WHAT IS NEEDED:
Omit every picture while you reproduce the entries that follow word for word.

DATA TO EXAMINE:
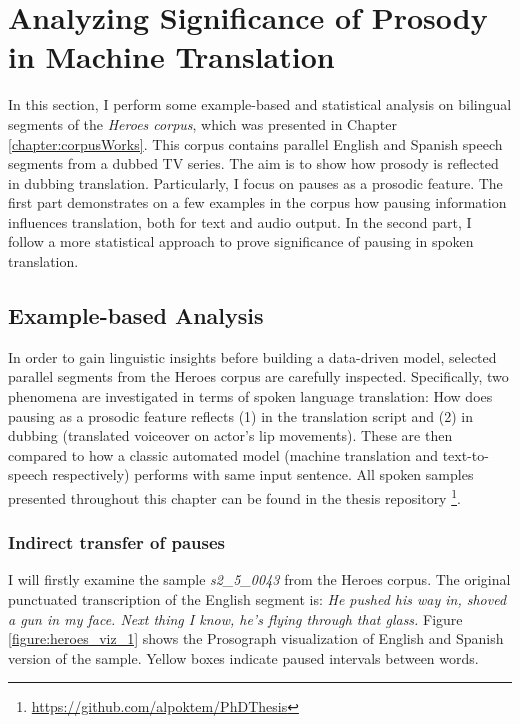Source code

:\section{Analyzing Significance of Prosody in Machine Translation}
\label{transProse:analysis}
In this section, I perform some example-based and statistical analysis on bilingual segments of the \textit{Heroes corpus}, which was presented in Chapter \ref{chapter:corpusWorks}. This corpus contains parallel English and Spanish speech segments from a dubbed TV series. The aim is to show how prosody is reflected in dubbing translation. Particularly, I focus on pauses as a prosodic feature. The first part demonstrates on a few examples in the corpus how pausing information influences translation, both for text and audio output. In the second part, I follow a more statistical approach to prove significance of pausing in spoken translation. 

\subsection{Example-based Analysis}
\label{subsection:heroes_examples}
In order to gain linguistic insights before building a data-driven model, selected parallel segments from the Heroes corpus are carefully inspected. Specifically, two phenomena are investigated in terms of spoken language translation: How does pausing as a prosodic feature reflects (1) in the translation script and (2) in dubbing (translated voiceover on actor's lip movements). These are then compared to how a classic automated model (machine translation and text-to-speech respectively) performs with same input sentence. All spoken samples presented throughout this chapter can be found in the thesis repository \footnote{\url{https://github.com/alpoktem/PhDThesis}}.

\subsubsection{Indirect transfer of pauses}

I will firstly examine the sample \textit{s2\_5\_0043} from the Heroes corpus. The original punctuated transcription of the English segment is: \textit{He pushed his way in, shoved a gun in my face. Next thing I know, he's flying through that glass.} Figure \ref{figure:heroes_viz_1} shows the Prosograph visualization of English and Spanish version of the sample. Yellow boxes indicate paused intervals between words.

ANSWER TO THIS PROBLEM:
Source code

:\section{Analyzing Significance of Prosody in Machine Translation}
\label{transProse:analysis}
In this section, I perform some example-based and statistical analysis on bilingual segments of the \textit{Heroes corpus}, which was presented in Chapter \ref{chapter:corpusWorks}. This corpus contains parallel English and Spanish speech segments from a dubbed TV series. The aim is to show how prosody is reflected in dubbing translation. Particularly, I focus on pauses as a prosodic feature. The first part demonstrates on a few examples in the corpus how pausing information influences translation, both for text and audio output. In the second part, I follow a more statistical approach to prove significance of pausing in spoken translation. 

\subsection{Example-based Analysis}
\label{subsection:heroes_examples}
In order to gain linguistic insights before building a data-driven model, selected parallel segments from the Heroes corpus are carefully inspected. Specifically, two phenomena are investigated in terms of spoken language translation: How does pausing as a prosodic feature reflects (1) in the translation script and (2) in dubbing (translated voiceover on actor's lip movements). These are then compared to how a classic automated model (machine translation and text-to-speech respectively) performs with same input sentence. All spoken samples presented throughout this chapter can be found in the thesis repository \footnote{\url{https://github.com/alpoktem/PhDThesis}}.

\subsubsection{Indirect transfer of pauses}

I will firstly examine the sample \textit{s2\_5\_0043} from the Heroes corpus. The original punctuated transcription of the English segment is: \textit{He pushed his way in, shoved a gun in my face. Next thing I know, he's flying through that glass.} Figure \ref{figure:heroes_viz_1} shows the Prosograph visualization of English and Spanish version of the sample. Yellow boxes indicate paused intervals between words.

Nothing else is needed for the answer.